La pregunta es lógica. ¿Cómo sobrevivieron los franceses prisioneros todo ese tiempo? En una palabra y como diría Rosalía: malamente. Parece ser que una embarcación enviaba de forma periódica algunos víveres para el sustento de la colonia presidiaria. Decimos muy conscientemente algunos víveres. Podemos imaginar su calidad y abundancia atendiendo al destinatario. Cómo se los repartieran ellos sería otra cuestión. Muy probablemente zarpara cada unos cuantos días de la Colònia de Sant Jordi, ya que el litoral saliner dista apenas media hora del archipiélago. ¿Era coser y cantar la relación entre los pescadores coloniers y los franceses? La verdad es que no.
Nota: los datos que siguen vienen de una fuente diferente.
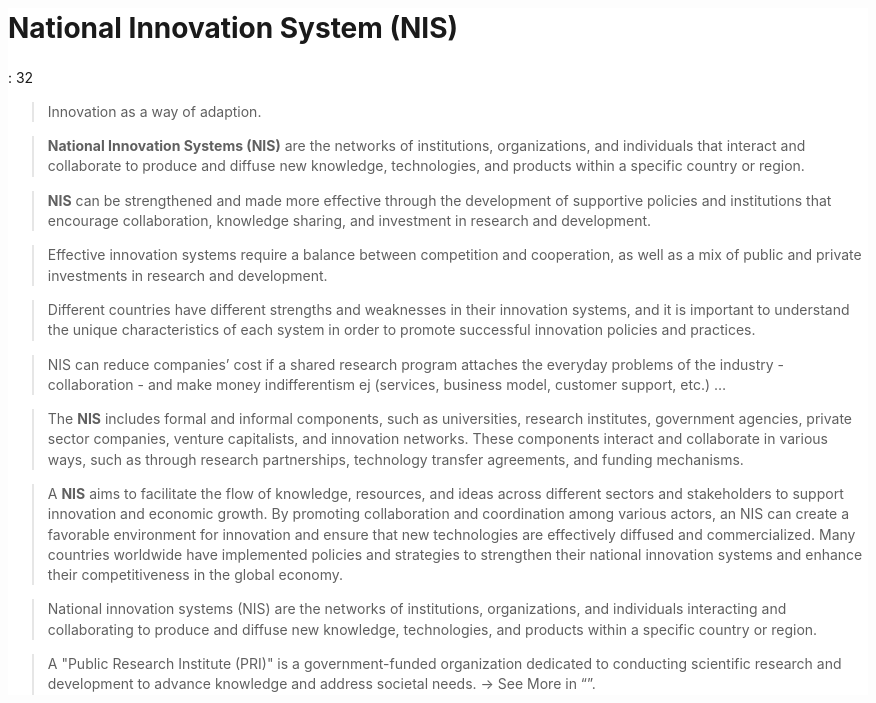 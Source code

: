 # National Innovation System (NIS)

: 32

> Innovation as a way of adaption.
> 

> **National Innovation Systems (NIS)** are the networks of institutions, organizations, and individuals that interact and collaborate to produce and diffuse new knowledge, technologies, and products within a specific country or region.
> 

> **NIS** can be strengthened and made more effective through the development of supportive policies and institutions that encourage collaboration, knowledge sharing, and investment in research and development.
> 

> Effective innovation systems require a balance between competition and cooperation, as well as a mix of public and private investments in research and development.
> 

> Different countries have different strengths and weaknesses in their innovation systems, and it is important to understand the unique characteristics of each system in order to promote successful innovation policies and practices.
> 

> NIS can reduce companies’ cost if a shared research program attaches the everyday problems of the industry - collaboration - and make money indifferentism ej (services, business model, customer support, etc.) …
> 

> The **NIS** includes formal and informal components, such as universities, research institutes, government agencies, private sector companies, venture capitalists, and innovation networks. These components interact and collaborate in various ways, such as through research partnerships, technology transfer agreements, and funding mechanisms.
> 

> A **NIS** aims to facilitate the flow of knowledge, resources, and ideas across different sectors and stakeholders to support innovation and economic growth. By promoting collaboration and coordination among various actors, an NIS can create a favorable environment for innovation and ensure that new technologies are effectively diffused and commercialized. Many countries worldwide have implemented policies and strategies to strengthen their national innovation systems and enhance their competitiveness in the global economy.
> 

> National innovation systems (NIS) are the networks of institutions, organizations, and individuals interacting and collaborating to produce and diffuse new knowledge, technologies, and products within a specific country or region.
> 

> A "Public Research Institute (PRI)" is a government-funded organization dedicated to conducting scientific research and development to advance knowledge and address societal needs. → See More in “”.
> 
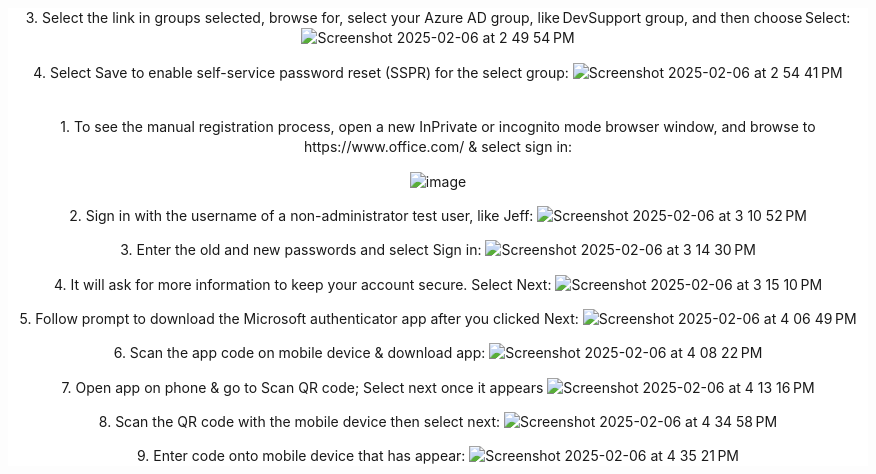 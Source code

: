 <p align="center">
3.	Select the link in  groups selected, browse for, select your Azure AD group, like DevSupport group, and then choose Select:
<img width="1470" alt="Screenshot 2025-02-06 at 2 49 54 PM" src="https://github.com/user-attachments/assets/c542cf88-2fe6-408a-bb0a-45cc12d66611" />

<p align="center">
4.	Select Save to enable self-service password reset (SSPR) for the select group:
<img width="1276" alt="Screenshot 2025-02-06 at 2 54 41 PM" src="https://github.com/user-attachments/assets/83d3a994-b1b7-4327-8d73-186bb3471890" />
  
<br />
<br />

<p align="center">
1.	To see the manual registration process, open a new InPrivate or incognito mode browser window, and browse to https://www.office.com/ & select sign in:
<p align="center">
<img width="720" alt="image" src="https://github.com/user-attachments/assets/a139f5f9-9a60-4c96-a3f4-b58c4b74a6ca" />

<p align="center">
2.	Sign in with the username of a non-administrator test user, like Jeff:
<img width="850" alt="Screenshot 2025-02-06 at 3 10 52 PM" src="https://github.com/user-attachments/assets/a44cf8d1-a796-4a4d-a8a1-7782cdc815d1" />

<p align="center">
3.	Enter the old and new passwords and select Sign in:
<img width="850" alt="Screenshot 2025-02-06 at 3 14 30 PM" src="https://github.com/user-attachments/assets/cde7de87-9cd1-485a-94ae-403f3cc5c3e9" />

<p align="center">
4.	It will ask for more information to keep your account secure. Select Next:
<img width="850" alt="Screenshot 2025-02-06 at 3 15 10 PM" src="https://github.com/user-attachments/assets/e023bf02-63bd-422f-945a-e0bd07cae9f0" />

<p align="center">
5.	Follow prompt to download the Microsoft  authenticator app after you clicked Next:
<img width="850" alt="Screenshot 2025-02-06 at 4 06 49 PM" src="https://github.com/user-attachments/assets/6396eb1c-49a0-4267-85e2-5677f2f9aa06" />

<p align="center">
6.	Scan the app code on mobile device & download app:
<img width="860" alt="Screenshot 2025-02-06 at 4 08 22 PM" src="https://github.com/user-attachments/assets/33ee2171-79f3-4a77-805c-16fd993cd084" />

<p align="center">
7.	Open app on phone & go to Scan QR code; Select next once it appears
<img width="864" alt="Screenshot 2025-02-06 at 4 13 16 PM" src="https://github.com/user-attachments/assets/6ef9dd75-9227-4cc0-ad43-056c7050fbda" />

<p align="center">
8.	Scan the QR code with the mobile device then select next:
<img width="804" alt="Screenshot 2025-02-06 at 4 34 58 PM" src="https://github.com/user-attachments/assets/d01bb9c7-36dd-4da1-89fd-9b78e0db4a45" />

<p align="center">
9.	Enter code onto mobile device that has appear:
<img width="804" alt="Screenshot 2025-02-06 at 4 35 21 PM" src="https://github.com/user-attachments/assets/a65fafda-51e7-42a9-a010-2e6be8c4144e" />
Cuentan que las gentes de tierra no solo los recibían con desesperación. Alguna vez llovieron piedras, y es fácil sospechar que tras algún que otro intento de apresar la escueta embarcación los mallorquines acabaran por decidirse a no llevarles más comida. Al menos durante un tiempo, durante el cual imaginamos a las autoridades tratando de encontrar otra barca dispuesta a realizar el trabajo. Cuando al cabo de diez o quince días volvió un alma a pisar esa tierra de penurias, el panorama fue más desolador que de costumbre. En efecto, el tráfico entre la matriz mallorquina y la cárcel de Cabrera vivió momentos más estables que otros, y en aquellos en los que pasaban muchos días entre las entregas de provisiones se registraron incluso casos de canibalismo, cuando las ratas, lagartijas y huevos de aves marinas ya escaseaban o habían desaparecido por completo. En todo este periplo las fosas comunes y las tumbas a cielo abierto empezaron a trufar la geografía de Cabrera, como macabras fites que recuerdan que no siempre nos hemos hallado en el lugar correcto de la historia.
Todo pasa en la vida, y la guerra pasó. Terminó derrotado el ejército francés de su campaña global por dominar Europa y en este caso concreto se perdonó a los prisioneros franceses de Cabrera, que ya portaban consigo una pena irreparable. Solo uno de cada tres franceses que entraron con grilletes a la Isla salieron de ella libres y famélicos. Imaginamos que con secuelas para el resto de sus días. Por eso, desde hace años, un buque de la Armada francesa rinde honores in situ a sus compatriotas, que perdieron la vida, y mucho más que eso, en una Isla tan hermosa como implacable.